WHAT TO PRODUCE.
The number of lines containing the word "fluorescence" is all you should give; count them in the records below.

(Plain-text document sources)
□ □ □ □ □

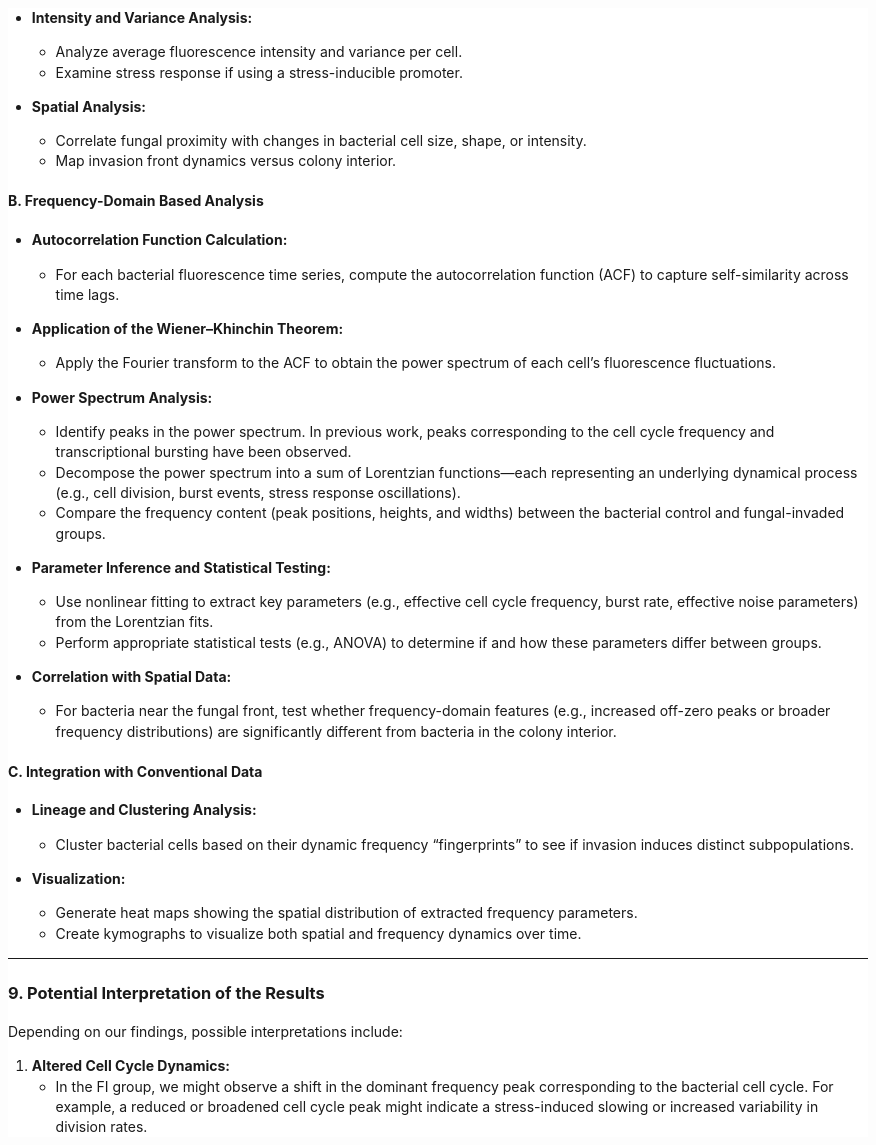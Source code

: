 - **Intensity and Variance Analysis:**  
  - Analyze average fluorescence intensity and variance per cell.
  - Examine stress response if using a stress-inducible promoter.
  
- **Spatial Analysis:**  
  - Correlate fungal proximity with changes in bacterial cell size, shape, or intensity.
  - Map invasion front dynamics versus colony interior.

#### B. Frequency-Domain Based Analysis

- **Autocorrelation Function Calculation:**  
  - For each bacterial fluorescence time series, compute the autocorrelation function (ACF) to capture self-similarity across time lags.
  
- **Application of the Wiener–Khinchin Theorem:**  
  - Apply the Fourier transform to the ACF to obtain the power spectrum of each cell’s fluorescence fluctuations.
  
- **Power Spectrum Analysis:**  
  - Identify peaks in the power spectrum. In previous work, peaks corresponding to the cell cycle frequency and transcriptional bursting have been observed.
  - Decompose the power spectrum into a sum of Lorentzian functions—each representing an underlying dynamical process (e.g., cell division, burst events, stress response oscillations).
  - Compare the frequency content (peak positions, heights, and widths) between the bacterial control and fungal-invaded groups.
  
- **Parameter Inference and Statistical Testing:**  
  - Use nonlinear fitting to extract key parameters (e.g., effective cell cycle frequency, burst rate, effective noise parameters) from the Lorentzian fits.
  - Perform appropriate statistical tests (e.g., ANOVA) to determine if and how these parameters differ between groups.
  
- **Correlation with Spatial Data:**  
  - For bacteria near the fungal front, test whether frequency-domain features (e.g., increased off-zero peaks or broader frequency distributions) are significantly different from bacteria in the colony interior.

#### C. Integration with Conventional Data

- **Lineage and Clustering Analysis:**  
  - Cluster bacterial cells based on their dynamic frequency “fingerprints” to see if invasion induces distinct subpopulations.
  
- **Visualization:**  
  - Generate heat maps showing the spatial distribution of extracted frequency parameters.
  - Create kymographs to visualize both spatial and frequency dynamics over time.

---

### 9. Potential Interpretation of the Results

Depending on our findings, possible interpretations include:

1. **Altered Cell Cycle Dynamics:**  
   - In the FI group, we might observe a shift in the dominant frequency peak corresponding to the bacterial cell cycle. For example, a reduced or broadened cell cycle peak might indicate a stress-induced slowing or increased variability in division rates.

□ □ □ □ □

WRITTEN RESPONSE.
3